If the management objectives are to rehabilitate the forest, removing low-quality trees is often a necessary first step. In doing so, care must be taken not to remove or damage residual trees or to negatively impact the long-term productivity of the site. The three silvicultural treatments most used for forest rehabilitation are cleaning, improvement cutting, and liberation cutting.
- The term cleaning is used in mixed-species stands where overtopping trees are removed during the sapling stage to favor more desirable species of a similar age (Smith et al., 1997; Hicks, 1998; Hicks et al., 2004).
- Improvement cutting is used in mixed-species stands past the sapling stage where trees of undesirable species or form are removed from the main canopy to favor the more desirable species or individuals. Like thinning, the objective of improvement cutting is to direct growth potential to more desirable species and individuals and can sometimes provide merchantable volumes of sawtimber trees as well as lower value products.
- Liberation cutting is undertaken in older stands that have often been subject to high grading or are overcut and where poor-quality and normally unmerchantable trees are scattered throughout the stand. With liberation cutting, these undesirable trees are removed to promote the growth of the remaining trees.
In all of these situations, it may be possible to use some of these trees as a bioenergy source. The feasibility of doing so will vary with site characteristics, availability of suitable machinery such as small-scale woody biomass harvesting systems, and the economics of the operation.

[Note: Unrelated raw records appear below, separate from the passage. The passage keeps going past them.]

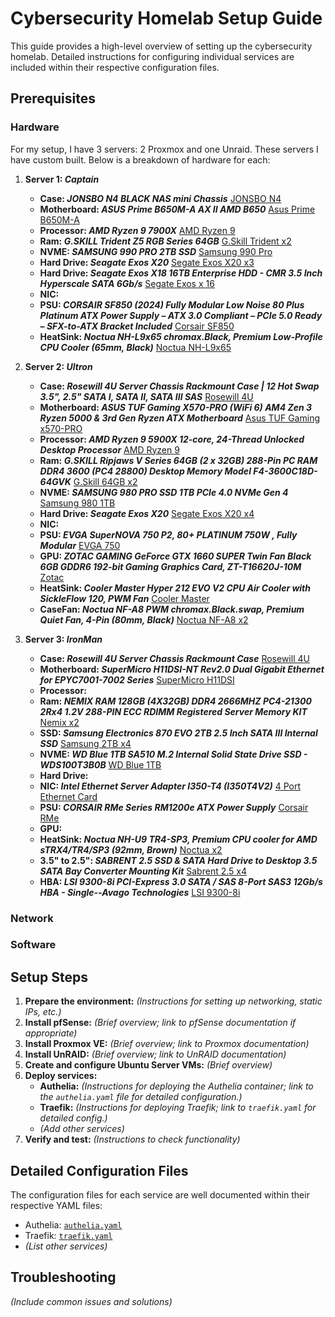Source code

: # Cybersecurity Homelab Setup Guide

This guide provides a high-level overview of setting up the cybersecurity homelab. Detailed instructions for configuring individual services are included within their respective configuration files.

## Prerequisites

### Hardware
For my setup, I have 3 servers: 2 Proxmox and one Unraid.  These servers I have custom built.  Below is a breakdown of hardware for each:

1. **Server 1: *Captain***
    * **Case: *JONSBO N4 BLACK NAS mini Chassis*** [JONSBO N4](https://www.newegg.com/p/2AM-006A-000F1?Item=9SIAY3SK6A9556)
    * **Motherboard: *ASUS Prime B650M-A AX II AMD B650*** [Asus Prime B650M-A](https://www.newegg.com/asus-rog-strix-b650-a-gaming-wifi/p/N82E16813119631?Item=N82E16813119631)
    * **Processor: *AMD Ryzen 9 7900X*** [AMD Ryzen 9](https://www.newegg.com/amd-ryzen-9-7900x-ryzen-9-7000-series-raphael-zen-4-socket-am5/p/N82E16819113769?Item=N82E16819113769)
    * **Ram: *G.SKILL Trident Z5 RGB Series 64GB*** [G.Skill Trident x2](https://www.newegg.com/g-skill-64gb-ddr5-6400/p/N82E16820374432?Item=N82E16820374432)
    * **NVME: *SAMSUNG 990 PRO 2TB SSD*** [Samsung 990 Pro](https://www.newegg.com/samsung-2tb-990-pro-nvme-2-0/p/N82E16820147861?Item=N82E16820147861)
    * **Hard Drive: *Seagate Exos X20*** [Segate Exos X20 x3](https://www.newegg.com/seagate-exos-x20-st20000nm007d-20tb-hard-drive-for-enterprise-storage-7200-rpm/p/N82E16822185011?Item=N82E16822185011)
    * **Hard Drive: *Seagate Exos X18 16TB Enterprise HDD - CMR 3.5 Inch Hyperscale SATA 6Gb/s*** [Segate Exos x 16](https://www.amazon.com/dp/B0924X39NB?ref=ppx_yo2ov_dt_b_fed_asin_title&th=1)
    * **NIC:**
    * **PSU: *CORSAIR SF850 (2024) Fully Modular Low Noise 80 Plus Platinum ATX Power Supply – ATX 3.0 Compliant – PCIe 5.0 Ready – SFX-to-ATX Bracket Included*** [Corsair SF850](https://www.amazon.com/dp/B0D45PQ8C4?ref=ppx_yo2ov_dt_b_fed_asin_title&th=1)
    * **HeatSink: *Noctua NH-L9x65 chromax.Black, Premium Low-Profile CPU Cooler (65mm, Black)*** [Noctua NH-L9x65](https://www.amazon.com/dp/B0CKVZ2NZ1?ref=ppx_yo2ov_dt_b_fed_asin_title)

1. **Server 2: *Ultron***
    * **Case: *Rosewill 4U Server Chassis Rackmount Case | 12 Hot Swap 3.5", 2.5" SATA I, SATA II, SATA III SAS*** [Rosewill 4U](https://www.newegg.com/rosewill-rsv-l4412u-black/p/11-147-330?Item=11-147-330&cm_sp=product-_-from-price-options)
    * **Motherboard: *ASUS TUF Gaming X570-PRO (WiFi 6) AM4 Zen 3 Ryzen 5000 & 3rd Gen Ryzen ATX Motherboard*** [Asus TUF Gaming x570-PRO](https://www.amazon.com/dp/B08JWMPVD9?ref=ppx_yo2ov_dt_b_fed_asin_title&th=1)
    * **Processor: *AMD Ryzen 9 5900X 12-core, 24-Thread Unlocked Desktop Processor*** [AMD Ryzen 9](https://www.amazon.com/dp/B08164VTWH?ref_=ppx_hzod_title_dt_b_fed_asin_title_0_1&th=1)
    * **Ram: *G.SKILL Ripjaws V Series 64GB (2 x 32GB) 288-Pin PC RAM DDR4 3600 (PC4 28800) Desktop Memory Model F4-3600C18D-64GVK*** [G.Skill 64GB x2](https://www.newegg.com/g-skill-64gb-ddr4-3600/p/N82E16820374003?Item=N82E16820374003)
    * **NVME: *SAMSUNG 980 PRO SSD 1TB PCIe 4.0 NVMe Gen 4*** [Samsung 980 1TB](https://www.amazon.com/dp/B08GLX7TNT?ref=ppx_yo2ov_dt_b_fed_asin_title&th=1)
    * **Hard Drive: *Seagate Exos X20*** [Segate Exos X20 x4](https://www.newegg.com/seagate-exos-x20-st20000nm007d-20tb-hard-drive-for-enterprise-storage-7200-rpm/p/N82E16822185011?Item=N82E16822185011)
    * **NIC:**
    * **PSU: *EVGA SuperNOVA 750 P2, 80+ PLATINUM 750W , Fully Modular*** [EVGA 750](https://www.amazon.com/dp/B010HWDP48?ref_=ppx_hzod_title_dt_b_fed_asin_title_0_0&th=1) 
    * **GPU: *ZOTAC GAMING GeForce GTX 1660 SUPER Twin Fan Black 6GB GDDR6 192-bit Gaming Graphics Card, ZT-T16620J-10M*** [Zotac](https://www.newegg.com/zotac-geforce-gtx-1660-super-zt-t16620j-10m/p/1FT-000M-003U0?Item=1FT-000M-003U0)
    * **HeatSink: *Cooler Master Hyper 212 EVO V2 CPU Air Cooler with SickleFlow 120, PWM Fan*** [Cooler Master](https://www.amazon.com/dp/B08KD6SPLW?ref=ppx_yo2ov_dt_b_fed_asin_title)
    * **CaseFan: *Noctua NF-A8 PWM chromax.Black.swap, Premium Quiet Fan, 4-Pin (80mm, Black)*** [Noctua NF-A8 x2](https://www.amazon.com/dp/B07ZH1F2KH?ref=ppx_yo2ov_dt_b_fed_asin_title)

1. **Server 3: *IronMan***
    * **Case: *Rosewill 4U Server Chassis Rackmount Case*** [Rosewill 4U](https://www.newegg.com/rosewill-rsv-l4500u-black/p/N82E16811147328?Item=N82E16811147328)
    * **Motherboard: *SuperMicro H11DSI-NT Rev2.0 Dual Gigabit Ethernet for EPYC7001-7002 Series*** [SuperMicro H11DSI](https://www.ebay.com/itm/175819781282)
    * **Processor:**
    * **Ram: *NEMIX RAM 128GB (4X32GB) DDR4 2666MHZ PC4-21300 2Rx4 1.2V 288-PIN ECC RDIMM Registered Server Memory KIT*** [Nemix x2](https://www.newegg.com/nemix-ram-128gb-288-pin-ddr4-sdram/p/1X5-003Z-00M30?Item=9SIA7S67BJ1822)
    * **SSD: *Samsung Electronics 870 EVO 2TB 2.5 Inch SATA III Internal SSD*** [Samsung 2TB x4](https://www.newegg.com/samsung-2tb-870-evo-series-sata/p/N82E16820147794?Item=N82E16820147794)
    * **NVME: *WD Blue 1TB SA510 M.2 Internal Solid State Drive SSD - WDS100T3B0B*** [WD Blue 1TB](https://www.newegg.com/western-digital-1tb-blue-sa510/p/N82E16820250232?Item=N82E16820250232)
    * **Hard Drive:**
    * **NIC: *Intel Ethernet Server Adapter I350-T4 (I350T4V2)*** [4 Port Ethernet Card](https://www.newegg.com/intel-i350-t4/p/14U-0045-00441)
    * **PSU: *CORSAIR RMe Series RM1200e ATX Power Supply*** [Corsair RMe](https://www.newegg.com/rme-corsair-rm1200e-1200-w/p/N82E16817139315?Item=N82E16817139315)
    * **GPU:**
    * **HeatSink: *Noctua NH-U9 TR4-SP3, Premium CPU cooler for AMD sTRX4/TR4/SP3 (92mm, Brown)*** [Noctua x2](https://www.newegg.com/noctua-nh-u9-tr4-sp3-premium-grade-92mm-cpu-cooler-for-amd-tr4-sp3/p/13C-0005-00142?Item=9SIA4REJTU2660)
    * **3.5" to 2.5": *SABRENT 2.5 SSD & SATA Hard Drive to Desktop 3.5 SATA Bay Converter Mounting Kit*** [Sabrent 2.5 x4](https://www.newegg.com/sabrent-bk-pcbs-1-x-2-5-drive-to-3-5-bay/p/2WA-001J-00027?Item=9SIBK19JN74062)
    * **HBA: *LSI 9300-8i PCI-Express 3.0 SATA / SAS 8-Port SAS3 12Gb/s HBA - Single--Avago Technologies*** [LSI 9300-8i](https://www.newegg.com/lsi-9300-8i-sata-sas/p/14G-0006-000Y2?Item=9SIBK5TJTW8345)

### Network

### Software


## Setup Steps

1. **Prepare the environment:**  *(Instructions for setting up networking, static IPs, etc.)*
2. **Install pfSense:** *(Brief overview; link to pfSense documentation if appropriate)*
3. **Install Proxmox VE:** *(Brief overview; link to Proxmox documentation)*
4. **Install UnRAID:** *(Brief overview; link to UnRAID documentation)*
5. **Create and configure Ubuntu Server VMs:** *(Brief overview)*
6. **Deploy services:**
    * **Authelia:**  *(Instructions for deploying the Authelia container; link to the `authelia.yaml` file for detailed configuration.)*
    * **Traefik:** *(Instructions for deploying Traefik; link to `traefik.yaml` for detailed config.)*
    * *(Add other services)*
7. **Verify and test:** *(Instructions to check functionality)*


## Detailed Configuration Files

The configuration files for each service are well documented within their respective YAML files:

* Authelia: [`authelia.yaml`](documentation/docker-compose/authelia.yaml)
* Traefik: [`traefik.yaml`](documentation/docker-compose/traefik.yaml)
* *(List other services)*


## Troubleshooting

*(Include common issues and solutions)*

Salvage cutting can be used when damage to the stand from natural disturbances has occurred (Smith et al., 1997) and the primary purpose is to remove trees that have died or are expected to die. Biomass harvesting can be combined with timber recovery. Because wood quality deteriorates in as few as three to four months for even framing uses, wood use as bioenergy may be one of the few productive options available because wood quality is less critical for bioenergy use.